Data records:
□ □ □ □

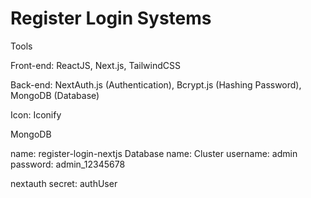 # Register Login Systems

Tools

Front-end: ReactJS, Next.js, TailwindCSS

Back-end: NextAuth.js (Authentication), Bcrypt.js (Hashing Password), MongoDB (Database)

Icon: Iconify

MongoDB

name: register-login-nextjs
Database name: Cluster
username: admin
password: admin_12345678

nextauth secret: authUser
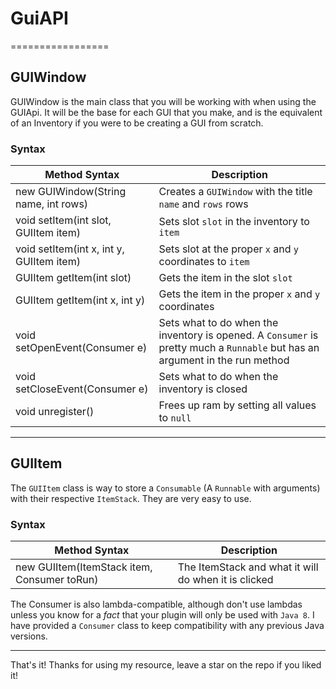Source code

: # GuiAPI
=================

## GUIWindow
GUIWindow is the main class that you will be working with when using the GUIApi. It will be the base for each GUI that you make, and is the equivalent of an Inventory if you were to be creating a GUI from scratch.

### Syntax
Method Syntax | Description
--------------|------------
new GUIWindow(String name, int rows) | Creates a `GUIWindow` with the title `name` and `rows` rows
void setItem(int slot, GUIItem item) | Sets slot `slot` in the inventory to `item`
void setItem(int x, int y, GUIItem item) | Sets slot at the proper `x` and `y` coordinates to `item`
GUIItem getItem(int slot) | Gets the item in the slot `slot`
GUIItem getItem(int x, int y) | Gets the item in the proper `x` and `y` coordinates
void setOpenEvent(Consumer<InventoryOpenEvent> e) | Sets what to do when the inventory is opened. A `Consumer` is pretty much a `Runnable` but has an argument in the run method
void setCloseEvent(Consumer<InventoryCloseEvent> e) | Sets what to do when the inventory is closed
void unregister() | Frees up ram by setting all values to `null`

----
## GUIItem
The `GUIItem` class is way to store a `Consumable` (A `Runnable` with arguments) with their respective `ItemStack`. They are very easy to use.

### Syntax
Method Syntax | Description
--------------|------------
new GUIItem(ItemStack item, Consumer<InventoryClickEvent> toRun) | The ItemStack and what it will do when it is clicked

The Consumer is also lambda-compatible, although don't use lambdas unless you know for a *fact* that your plugin will only be used with `Java 8`. I have provided a `Consumer` class to keep compatibility with any previous Java versions.

----
That's it! Thanks for using my resource, leave a star on the repo if you liked it!
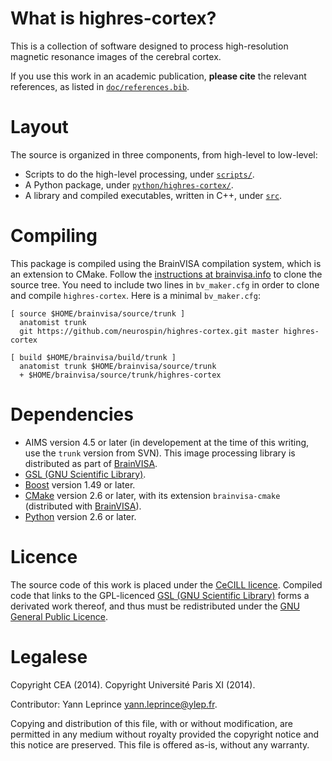 # What is highres-cortex?

This is a collection of software designed to process high-resolution magnetic resonance images of the cerebral cortex.

If you use this work in an academic publication, **please cite** the relevant references, as listed in [`doc/references.bib`](doc/references.bib).


# Layout

The source is organized in three components, from high-level to low-level:

  - Scripts to do the high-level processing, under [`scripts/`](scripts/).
  - A Python package, under [`python/highres-cortex/`](python/highres-cortex/).
  - A library and compiled executables, written in C++, under [`src`](src/).


# Compiling

This package is compiled using the BrainVISA compilation system, which is an extension to CMake. Follow the [instructions at brainvisa.info](http://brainvisa.info/repository.html#use_brainvisa_sources) to clone the source tree. You need to include two lines in `bv_maker.cfg` in order to clone and compile `highres-cortex`. Here is a minimal `bv_maker.cfg`:

    [ source $HOME/brainvisa/source/trunk ]
      anatomist trunk
      git https://github.com/neurospin/highres-cortex.git master highres-cortex

    [ build $HOME/brainvisa/build/trunk ]
      anatomist trunk $HOME/brainvisa/source/trunk
      + $HOME/brainvisa/source/trunk/highres-cortex


# Dependencies

  - AIMS version 4.5 or later (in developement at the time of this writing, use the `trunk` version from SVN). This image processing library is distributed as part of [BrainVISA](http://brainvisa.info/).
  - [GSL (GNU Scientific Library)](http://www.gnu.org/software/gsl/).
  - [Boost](http://www.boost.org/) version 1.49 or later.
  - [CMake](http://www.cmake.org/) version 2.6 or later, with its extension `brainvisa-cmake` (distributed with [BrainVISA](http://brainvisa.info/)).
  - [Python](https://www.python.org/) version 2.6 or later.


# Licence

The source code of this work is placed under the [CeCILL licence](LICENCE.CeCILL.txt). Compiled code that links to the GPL-licenced [GSL (GNU Scientific Library)](http://www.gnu.org/software/gsl/) forms a derivated work thereof, and thus must be redistributed under the [GNU General Public Licence](LICENCE.GPLv3.txt).


# Legalese

Copyright CEA (2014).
Copyright Université Paris XI (2014).

Contributor: Yann Leprince <yann.leprince@ylep.fr>.

Copying and distribution of this file, with or without modification, are permitted in any medium without royalty provided the copyright notice and this notice are preserved. This file is offered as-is, without any warranty.
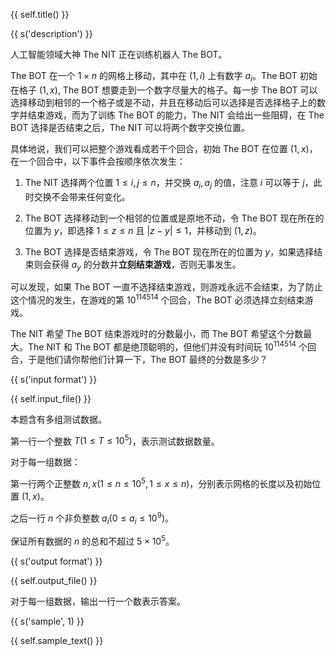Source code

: {{ self.title() }}

{{ s('description') }}

人工智能领域大神 The NIT 正在训练机器人 The BOT。

The BOT 在一个 $1\times n$ 的网格上移动，其中在 $(1,i)$ 上有数字 $a_i$。The BOT 初始在格子 $(1,x)$, The BOT 想要走到一个数字尽量大的格子。每一步 The BOT 可以选择移动到相邻的一个格子或是不动，并且在移动后可以选择是否选择格子上的数字并结束游戏，而为了训练 The BOT 的能力，The NIT 会给出一些阻碍，在 The BOT 选择是否结束之后，The NIT 可以将两个数字交换位置。

具体地说，我们可以把整个游戏看成若干个回合，初始 The BOT 在位置 $(1,x)$，在一个回合中，以下事件会按顺序依次发生：

1. The NIT 选择两个位置 $1\leq i,j\leq n$，并交换 $a_i,a_j$ 的值，注意 $i$ 可以等于 $j$，此时交换不会带来任何变化。

2. The BOT 选择移动到一个相邻的位置或是原地不动，令 The BOT 现在所在的位置为 $y$，即选择 $1\leq z\leq n$ 且 $|z-y|\leq 1$，并移动到 $(1,z)$。

3. The BOT 选择是否结束游戏，令 The BOT 现在所在的位置为 $y$，如果选择结束则会获得 $a_y$ 的分数并**立刻结束游戏**，否则无事发生。

可以发现，如果 The BOT 一直不选择结束游戏，则游戏永远不会结束，为了防止这个情况的发生，在游戏的第 $10^{114514}$ 个回合，The BOT 必须选择立刻结束游戏。

The NIT 希望 The BOT 结束游戏时的分数最小，而 The BOT 希望这个分数最大。The NIT 和 The BOT 都是绝顶聪明的，但他们并没有时间玩 $10^{114514}$ 个回合，于是他们请你帮他们计算一下，The BOT 最终的分数是多少？

{{ s('input format') }}

{{ self.input_file() }}

本题含有多组测试数据。

第一行一个整数 $T(1\leq T\leq 10^5)$，表示测试数据数量。

对于每一组数据：

第一行两个正整数 $n,x(1\leq n\leq 10^5,1\leq x\leq n)$，分别表示网格的长度以及初始位置 $(1,x)$。

之后一行 $n$ 个非负整数 $a_i(0\leq a_i\leq 10^9)$。

保证所有数据的 $n$ 的总和不超过 $5\times 10^5$。

{{ s('output format') }}

{{ self.output_file() }}

对于每一组数据，输出一行一个数表示答案。

{{ s('sample', 1) }}

{{ self.sample_text() }}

□ □ □ □

Your goal: Every line in the records that holds the word "CMake" should be copied into the answer.

Response to the exercise:
This package is compiled using the BrainVISA compilation system, which is an extension to CMake. Follow the [instructions at brainvisa.info](http://brainvisa.info/repository.html#use_brainvisa_sources) to clone the source tree. You need to include two lines in `bv_maker.cfg` in order to clone and compile `highres-cortex`. Here is a minimal `bv_maker.cfg`:
  - [CMake](http://www.cmake.org/) version 2.6 or later, with its extension `brainvisa-cmake` (distributed with [BrainVISA](http://brainvisa.info/)).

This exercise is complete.